According to the Times Rajendra Pachauri, the IPCC chairman, knew about the flaws in the Himalaya Glacier report well before the Copenhagen climate summit. The report was a major factor in formulating the summit’s proposals.
The report claimed that most of the Himalayan glaciers would have melted away by 2035. But according to most glaciologists, some glaciers are growing and others are probably maintaining their size.
Dr Pachauri had even called a report by the Indian government that the glaciers were not melting as “Voodoo science”.
The error in the IPCC report was, it seems, pointed out to Dr Pachouri last November by Pallava Bagla of the Science journal. The report had also been dismissed by a leading glaciologist Graham Cogley of Ontario Trent University.
The Times also covers two other stories that shows how little we really know about the environment.

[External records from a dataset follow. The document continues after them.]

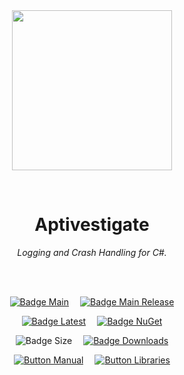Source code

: 
<div align = center>

<br>
<br>
    
<img
  src = 'https://cdn.jsdelivr.net/gh/Aptivi/Aptivestigate@main/public/Aptivestigate/OfficialAppIcon-Aptivestigate-512.png'
  width = 256
  align = center
/>

<br>

# Aptivestigate
    
*Logging and Crash Handling for C#.*

<br>
<br>

[![Badge Main]][Main]   
[![Badge Main Release]][Main Release]

[![Badge Latest]][Latest]   
[![Badge NuGet]][NuGet]

![Badge Size]   
[![Badge Downloads]][Releases]

[![Button Manual]][Manual]   
[![Button Libraries]][Libraries]

</div>
    
<br>

</div>


<!----------------------------------------------------------------------------->

[Releases]: https://github.com/Aptivi/Aptivestigate/releases
[Latest]: https://github.com/Aptivi/Aptivestigate/releases/latest
[NuGet]: https://www.nuget.org/packages/Aptivestigate/

[Main]: https://github.com/Aptivi/Aptivestigate/actions/workflows/build.yml
[Main Release]: https://github.com/Aptivi/Aptivestigate/actions/workflows/build-rel.yml

[Libraries]: https://aptivi.gitbook.io/Aptivestigate-manual/project-dependencies
[Manual]: https://aptivi.gitbook.io/Aptivestigate-manual/

<!----------------------------------[ Badges ]--------------------------------->

[Badge Downloads]: https://img.shields.io/github/downloads/Aptivi/Aptivestigate/total?color=217346&label=Downloads&style=for-the-badge&logoColor=white&logo=DocuSign&labelColor=2d9d5f
[Badge Latest]: https://img.shields.io/github/v/release/Aptivi/Aptivestigate?color=212121&include_prereleases&label=github&style=for-the-badge&logoColor=white&logo=AzureArtifacts&labelColor=303030
[Badge NuGet]: https://img.shields.io/nuget/vpre/Aptivestigate?color=012f52&style=for-the-badge&logoColor=white&logo=NuGet&labelColor=004880
[Badge Size]: https://img.shields.io/github/repo-size/Aptivi/Aptivestigate?color=bb4a28&label=size&logoColor=white&style=for-the-badge&logo=GoogleAnalytics&labelColor=E85C33

[Badge Main]: https://github.com/Aptivi/Aptivestigate/actions/workflows/build.yml/badge.svg
[Badge Main Release]: https://github.com/Aptivi/Aptivestigate/actions/workflows/build-rel.yml/badge.svg


<!---------------------------------[ Buttons ]--------------------------------->

[Button Libraries]: https://img.shields.io/badge/Libraries-EA8220?style=for-the-badge&logoColor=white&logo=AzureArtifacts
[Button Manual]: https://img.shields.io/badge/Docs-blueviolet?style=for-the-badge&logoColor=white&logo=GitBook
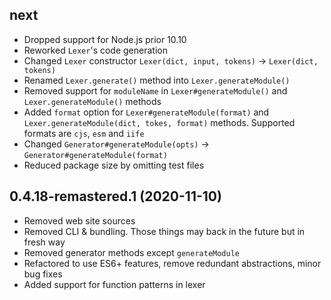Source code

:## next

- Dropped support for Node.js prior 10.10
- Reworked `Lexer`'s code generation
- Changed `Lexer` constructor `Lexer(dict, input, tokens)` → `Lexer(dict, tokens)`
- Renamed `Lexer.generate()` method into `Lexer.generateModule()`
- Removed support for `moduleName` in `Lexer#generateModule()` and `Lexer.generateModule()` methods
- Added `format` option for `Lexer#generateModule(format)` and `Lexer.generateModule(dict, tokes, format)` methods. Supported formats are `cjs`, `esm` and `iife`
- Changed `Generator#generateModule(opts)` → `Generator#generateModule(format)`
- Reduced package size by omitting test files

## 0.4.18-remastered.1 (2020-11-10)

- Removed web site sources
- Removed CLI & bundling. Those things may back in the future but in fresh way
- Removed generator methods except `generateModule`
- Refactored to use ES6+ features, remove redundant abstractions, minor bug fixes
- Added support for function patterns in lexer
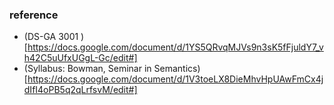 


### reference
- (DS-GA 3001 <Natural Language Understanding with Distributed Representations>)[https://docs.google.com/document/d/1YS5QRvqMJVs9n3sK5fFjuldY7_vh42C5uUfxUGgL-Gc/edit#]
- (Syllabus: Bowman, Seminar in Semantics)[https://docs.google.com/document/d/1V3toeLX8DieMhvHpUAwFmCx4jdIfI4oPB5q2qLrfsvM/edit#]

They really illustrate that calling the climate science ‘settled’, as those on the side of AGW would say, is mistaken.
The first is about a group of scientists from Manchester University who managed to locate four glaciers in the Prokletije mountains in 2009. They were following up on a Royal Geographical Society funded expedition in 2006, which resulted in the discovery of a glacier in Montehegro.
The Prokletije mountains, also known as the ‘Accursed Mountains’, are located in the West Balkans and are a subrange of the Dinaric Alps. They occupy the North of Albania, Kosovo and the East of Montenegro. They also have some of the highest peaks in the Dinaric Alps.

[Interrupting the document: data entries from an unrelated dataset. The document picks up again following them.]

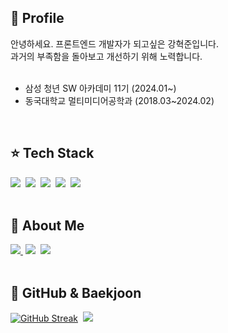 ## 🌱 Profile
<div>
  안녕하세요. 프론트엔드 개발자가 되고싶은 강혁준입니다.
</div>
<div>
  과거의 부족함을 돌아보고 개선하기 위해 노력합니다.
</div>

<br/>

- 삼성 청년 SW 아카데미 11기 (2024.01~)
- 동국대학교 멀티미디어공학과 (2018.03~2024.02)


<br/>

## ⭐ Tech Stack
<div align="left">
  <img src="https://img.shields.io/badge/javascript-F7DF1E.svg?style=for-the-badge&logo=javascript&logoColor=20232a" />&nbsp
  <img src="https://img.shields.io/badge/react-20232a.svg?style=for-the-badge&logo=react&logoColor=61DAFB" />&nbsp
  <img src="https://img.shields.io/badge/css3-1572B6.svg?style=for-the-badge&logo=css3&logoColor=white" />&nbsp
  <img src="https://img.shields.io/badge/typescript-007ACC.svg?style=for-the-badge&logo=typescript&logoColor=white" />&nbsp
  <img src="https://img.shields.io/badge/next.js-000000.svg?style=for-the-badge&logo=nextdotjs&logoColor=white" />&nbsp
</div>

<br/>

## 🐹 About Me
<div align="left">
  <a href="https://cumbersome-juniper-780.notion.site/Hyukjun-Kang-12cec4842e2e4f92a0b8925e0bb84371?pvs=4"><img src="https://img.shields.io/badge/Notion-F3F3F3.svg?style=for-the-badge&logo=notion&logoColor=black" />&nbsp</a>
  <a href="https://velog.io/@hamsterminator"><img src="https://img.shields.io/badge/Blog-11B48A?style=for-the-badge&logo=Vimeo&logoColor=white&link=https://velog.io/@hamsterminator"/></a>&nbsp
  <img src="https://img.shields.io/badge/Gmail-D14836?style=for-the-badge&logo=gmail&logoColor=white"/>&nbsp
</div>

<br/>

## 🦖 GitHub & Baekjoon

<div align="left" width="500">
  <a href="https://github.com/anuraghazra/github-readme-stats"><img src="https://github-readme-stats.vercel.app/api?username=kanghyukjun&theme=github_dark_dimmed" alt="GitHub Streak" /></a>&nbsp
  <a href="https://solved.ac/deadbird00"><img src="http://mazassumnida.wtf/api/v2/generate_badge?boj=deadbird00"></img></a>
</div>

In the 2006 expedition Dr Hughes found a real glacier whilst researching features carved by ancient glaciers.
Last year he returned with Dr Blackford and a PhD student, Rose Wilkinson, and found four more glaciers in Albania. The glaciers are at the relatively low altitude of about 2,000 metres above sea level. The largest glacier is the size of about six football pitches.
In another story, the Renewable Fuels Agency the enforced use of biofuel in vehicles may be accelerating the destruction of rainforests. Under the Renewable Transport Fuels Obligation fuel must contain 13% of biofuel by 2020. Last year over 1.3 million hectares of land, about twice the size of Devon, was used to grow last year’s requirement for 2.9% biofuel content.
the oil companies are required to report where the biofuel comes from, but a loophole in the rules allows them to report as ‘unknown’ where the land has recently been cleared. This means if the land was previously carbon-rich forest then clearing it for biofuel growing may actually release more carbon into the atmosphere instead of reducing it. This is especially true if palm oil is used.
So, we don’t know everything about the planet even with all our expeditions, satellites and aeroplanes. Then when we do know a something we put rules in place that may actually be detrimental to the planet, the law of unintended consequence. As they say, “a little knowledge is a dangerous thing”. I would add to this “especially in the hands of the unscrupulous”.